» **Work item**
Take the entries that follow and return exactly the lines from the one holding "(up to 256,000" through the one holding "small operations** (databases).", both included. Nothing else is needed.

Start of Recorded data

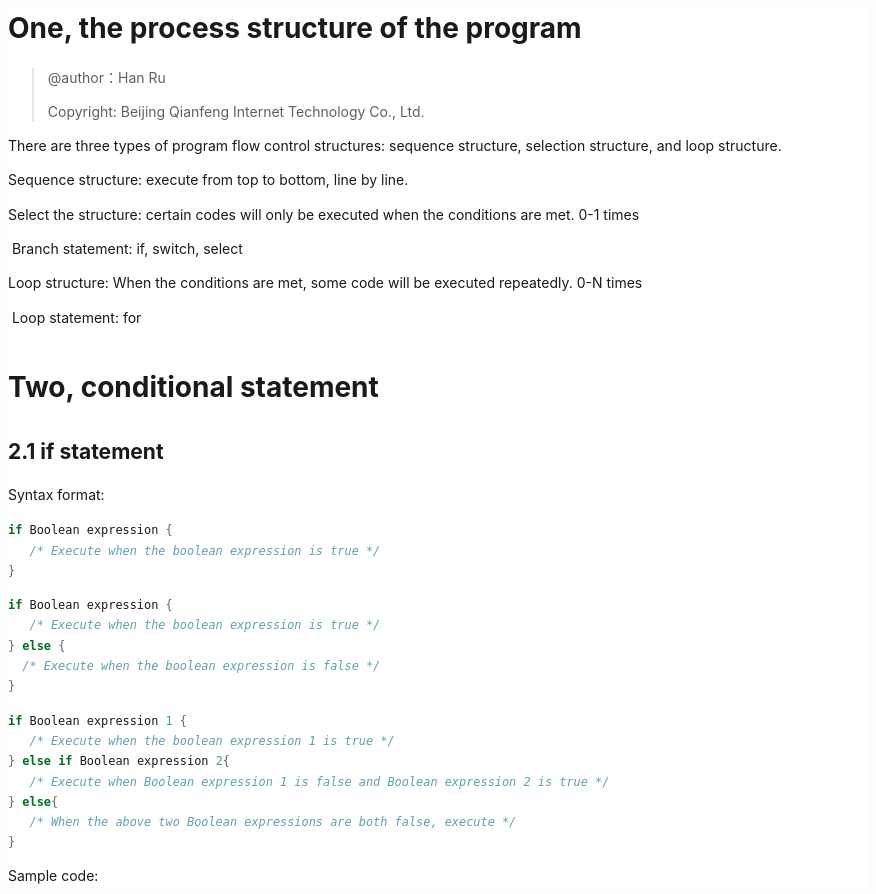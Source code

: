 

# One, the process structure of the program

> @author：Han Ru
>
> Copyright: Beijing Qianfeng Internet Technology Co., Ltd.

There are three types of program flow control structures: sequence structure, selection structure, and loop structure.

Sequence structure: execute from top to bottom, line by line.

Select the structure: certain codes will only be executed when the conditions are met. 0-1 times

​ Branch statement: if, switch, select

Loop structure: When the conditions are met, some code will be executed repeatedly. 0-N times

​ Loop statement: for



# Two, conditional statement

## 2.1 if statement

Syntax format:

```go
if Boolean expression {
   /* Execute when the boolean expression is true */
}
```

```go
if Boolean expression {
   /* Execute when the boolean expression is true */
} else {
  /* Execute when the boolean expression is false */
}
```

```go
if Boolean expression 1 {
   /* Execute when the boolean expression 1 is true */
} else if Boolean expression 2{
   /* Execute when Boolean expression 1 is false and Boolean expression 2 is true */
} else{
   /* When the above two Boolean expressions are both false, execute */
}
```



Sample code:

End of Recorded data
Start of Recorded data

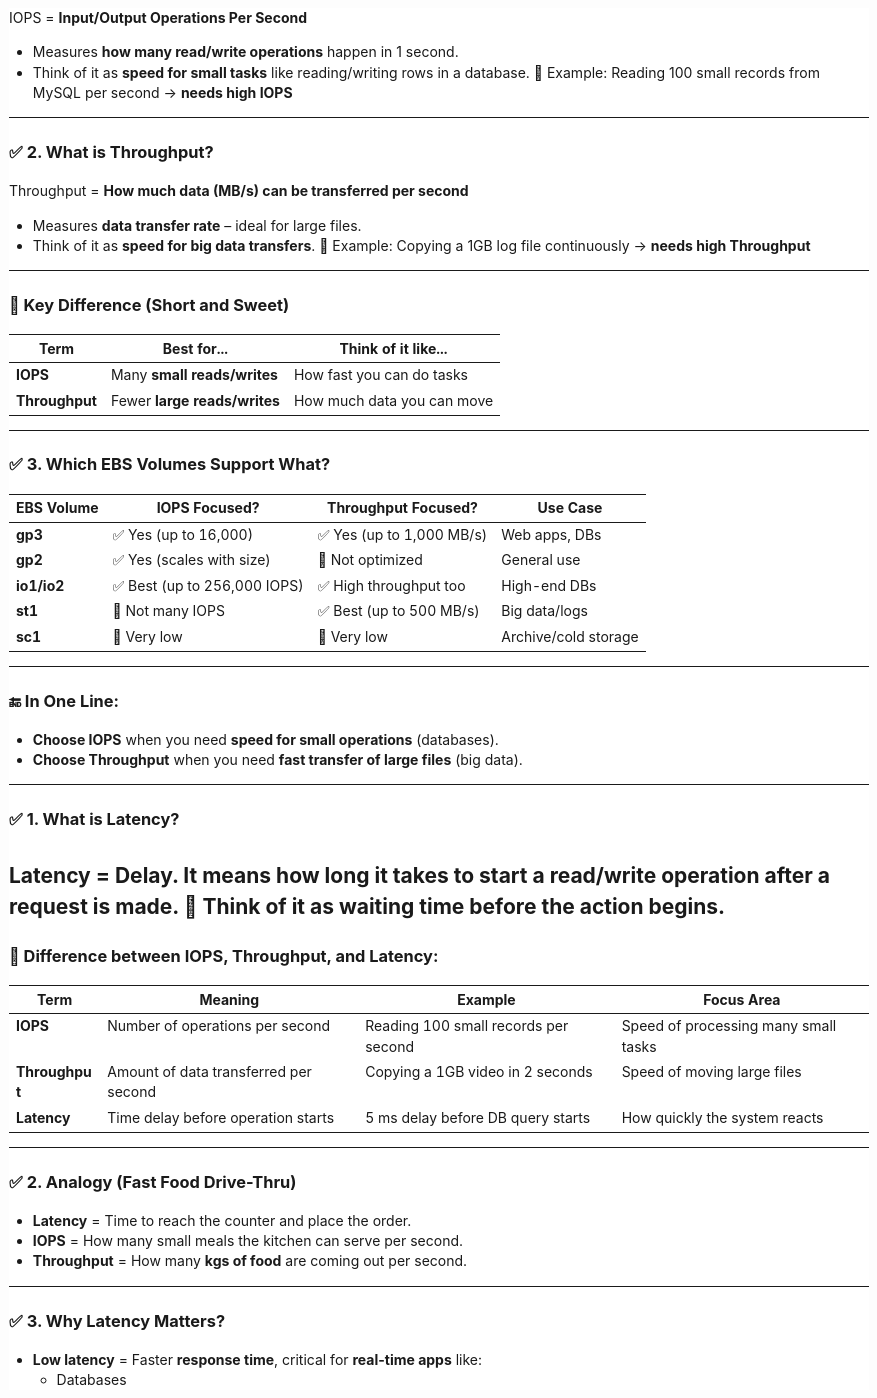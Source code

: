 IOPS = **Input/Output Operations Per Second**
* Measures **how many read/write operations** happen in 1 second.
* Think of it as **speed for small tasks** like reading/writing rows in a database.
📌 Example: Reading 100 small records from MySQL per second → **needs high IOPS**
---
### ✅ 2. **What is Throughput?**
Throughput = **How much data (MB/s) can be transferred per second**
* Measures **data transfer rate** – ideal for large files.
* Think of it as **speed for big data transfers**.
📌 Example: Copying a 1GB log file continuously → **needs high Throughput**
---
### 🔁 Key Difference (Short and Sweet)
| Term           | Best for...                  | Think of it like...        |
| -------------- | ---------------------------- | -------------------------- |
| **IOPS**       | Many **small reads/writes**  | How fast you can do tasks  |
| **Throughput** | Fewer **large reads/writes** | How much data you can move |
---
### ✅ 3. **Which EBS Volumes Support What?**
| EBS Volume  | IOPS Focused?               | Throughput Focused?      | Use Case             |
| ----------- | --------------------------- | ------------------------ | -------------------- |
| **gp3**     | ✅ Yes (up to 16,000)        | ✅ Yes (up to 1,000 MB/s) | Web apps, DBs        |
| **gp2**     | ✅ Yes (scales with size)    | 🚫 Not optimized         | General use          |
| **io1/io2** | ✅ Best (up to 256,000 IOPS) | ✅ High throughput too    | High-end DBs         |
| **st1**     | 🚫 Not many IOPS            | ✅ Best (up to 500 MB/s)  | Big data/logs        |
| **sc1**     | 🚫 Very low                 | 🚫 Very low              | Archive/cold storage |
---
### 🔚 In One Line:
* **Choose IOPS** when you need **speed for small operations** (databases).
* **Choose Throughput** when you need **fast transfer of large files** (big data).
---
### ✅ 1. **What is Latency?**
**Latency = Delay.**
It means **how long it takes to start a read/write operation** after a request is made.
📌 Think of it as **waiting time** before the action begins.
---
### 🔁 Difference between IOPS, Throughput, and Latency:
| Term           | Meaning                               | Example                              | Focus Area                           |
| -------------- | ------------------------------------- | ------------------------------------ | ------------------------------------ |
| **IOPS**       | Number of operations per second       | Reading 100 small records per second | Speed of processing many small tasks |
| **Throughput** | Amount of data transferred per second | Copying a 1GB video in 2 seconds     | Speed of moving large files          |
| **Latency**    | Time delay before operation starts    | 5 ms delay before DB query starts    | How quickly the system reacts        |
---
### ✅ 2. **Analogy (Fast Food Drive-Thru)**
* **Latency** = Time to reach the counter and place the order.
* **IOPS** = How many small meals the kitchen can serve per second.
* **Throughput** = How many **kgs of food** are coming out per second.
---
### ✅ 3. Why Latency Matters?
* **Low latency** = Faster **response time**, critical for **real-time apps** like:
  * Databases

End of Recorded data

» **Task output**
| **io1/io2** | ✅ Best (up to 256,000 IOPS) | ✅ High throughput too    | High-end DBs         |
| **st1**     | 🚫 Not many IOPS            | ✅ Best (up to 500 MB/s)  | Big data/logs        |
| **sc1**     | 🚫 Very low                 | 🚫 Very low              | Archive/cold storage |
---
### 🔚 In One Line:
* **Choose IOPS** when you need **speed for small operations** (databases).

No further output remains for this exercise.